- _TASK TO COMPLETE_
Of the records that follow, copy only the lines from the line containing "Sinha,S. Surendra Singh*" to the line containing "Steinle,Michael Kesden,Lindsay King*", both included, exactly as written.

- _EXERCISE INPUT_
======

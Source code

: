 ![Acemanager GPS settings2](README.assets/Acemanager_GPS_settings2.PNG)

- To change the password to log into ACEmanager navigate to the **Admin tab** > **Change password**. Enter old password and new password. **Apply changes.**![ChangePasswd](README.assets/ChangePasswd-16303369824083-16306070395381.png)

======

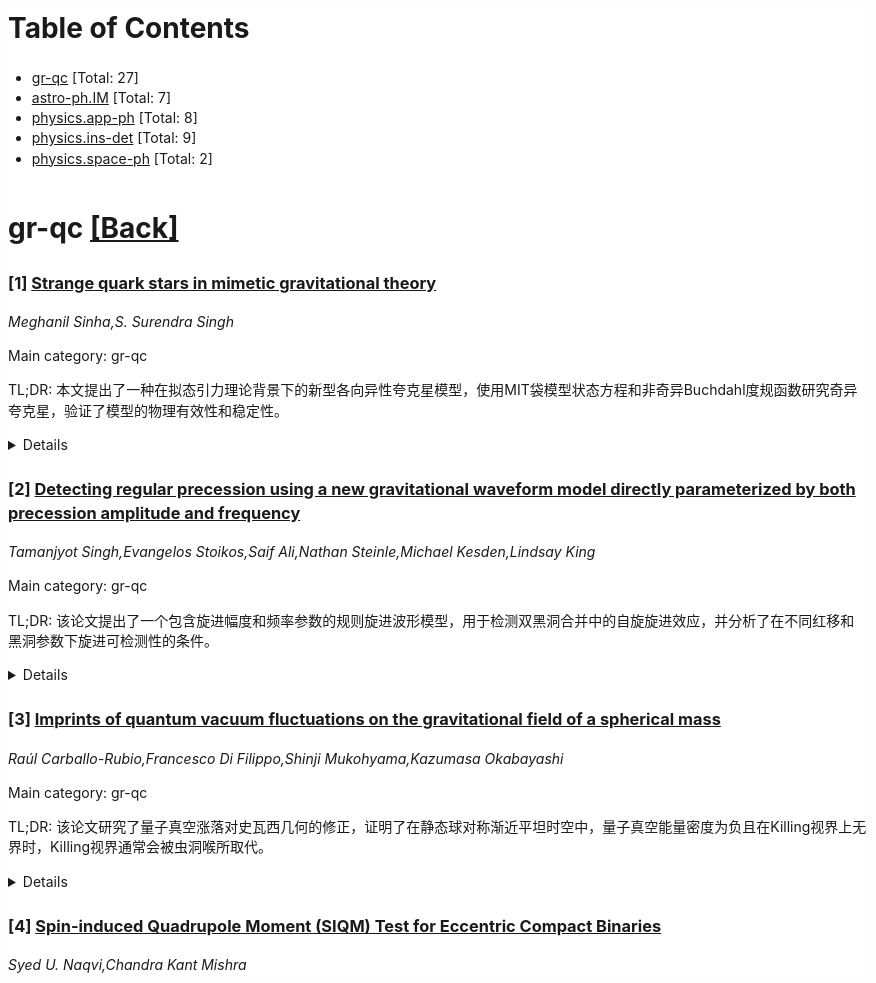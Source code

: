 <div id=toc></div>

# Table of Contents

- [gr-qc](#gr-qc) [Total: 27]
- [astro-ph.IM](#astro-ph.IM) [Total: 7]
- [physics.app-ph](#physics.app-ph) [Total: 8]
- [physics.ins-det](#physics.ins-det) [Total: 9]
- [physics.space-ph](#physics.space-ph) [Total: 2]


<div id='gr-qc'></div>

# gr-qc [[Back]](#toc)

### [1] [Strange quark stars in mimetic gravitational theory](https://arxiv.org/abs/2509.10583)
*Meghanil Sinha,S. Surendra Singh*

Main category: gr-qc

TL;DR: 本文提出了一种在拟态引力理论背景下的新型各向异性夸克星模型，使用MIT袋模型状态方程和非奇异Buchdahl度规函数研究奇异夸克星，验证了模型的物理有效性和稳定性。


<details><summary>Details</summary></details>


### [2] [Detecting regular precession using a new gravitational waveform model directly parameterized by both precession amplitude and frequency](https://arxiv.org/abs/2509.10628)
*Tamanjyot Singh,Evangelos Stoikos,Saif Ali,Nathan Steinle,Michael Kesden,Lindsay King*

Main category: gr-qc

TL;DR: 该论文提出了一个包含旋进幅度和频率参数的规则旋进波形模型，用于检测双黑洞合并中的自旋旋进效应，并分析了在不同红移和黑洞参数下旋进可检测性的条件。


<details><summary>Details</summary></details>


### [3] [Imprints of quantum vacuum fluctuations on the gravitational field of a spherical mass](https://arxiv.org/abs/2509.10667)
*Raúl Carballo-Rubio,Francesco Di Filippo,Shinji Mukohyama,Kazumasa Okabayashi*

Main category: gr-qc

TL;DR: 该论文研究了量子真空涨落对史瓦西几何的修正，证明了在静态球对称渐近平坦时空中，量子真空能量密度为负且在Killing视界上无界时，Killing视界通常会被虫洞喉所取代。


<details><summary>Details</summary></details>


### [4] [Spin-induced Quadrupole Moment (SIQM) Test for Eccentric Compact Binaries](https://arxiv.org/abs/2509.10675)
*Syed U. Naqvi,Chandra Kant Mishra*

======

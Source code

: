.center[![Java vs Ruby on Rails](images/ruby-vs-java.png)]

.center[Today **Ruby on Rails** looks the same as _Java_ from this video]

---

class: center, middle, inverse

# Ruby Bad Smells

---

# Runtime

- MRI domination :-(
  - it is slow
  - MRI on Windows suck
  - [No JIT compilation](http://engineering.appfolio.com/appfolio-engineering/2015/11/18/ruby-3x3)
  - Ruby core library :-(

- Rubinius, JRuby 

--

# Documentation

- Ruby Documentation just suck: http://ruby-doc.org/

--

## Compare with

======

- _ANSWER BOX_
*Meghanil Sinha,S. Surendra Singh*

Main category: gr-qc

TL;DR: 本文提出了一种在拟态引力理论背景下的新型各向异性夸克星模型，使用MIT袋模型状态方程和非奇异Buchdahl度规函数研究奇异夸克星，验证了模型的物理有效性和稳定性。


<details><summary>Details</summary></details>


### [2] [Detecting regular precession using a new gravitational waveform model directly parameterized by both precession amplitude and frequency](https://arxiv.org/abs/2509.10628)
*Tamanjyot Singh,Evangelos Stoikos,Saif Ali,Nathan Steinle,Michael Kesden,Lindsay King*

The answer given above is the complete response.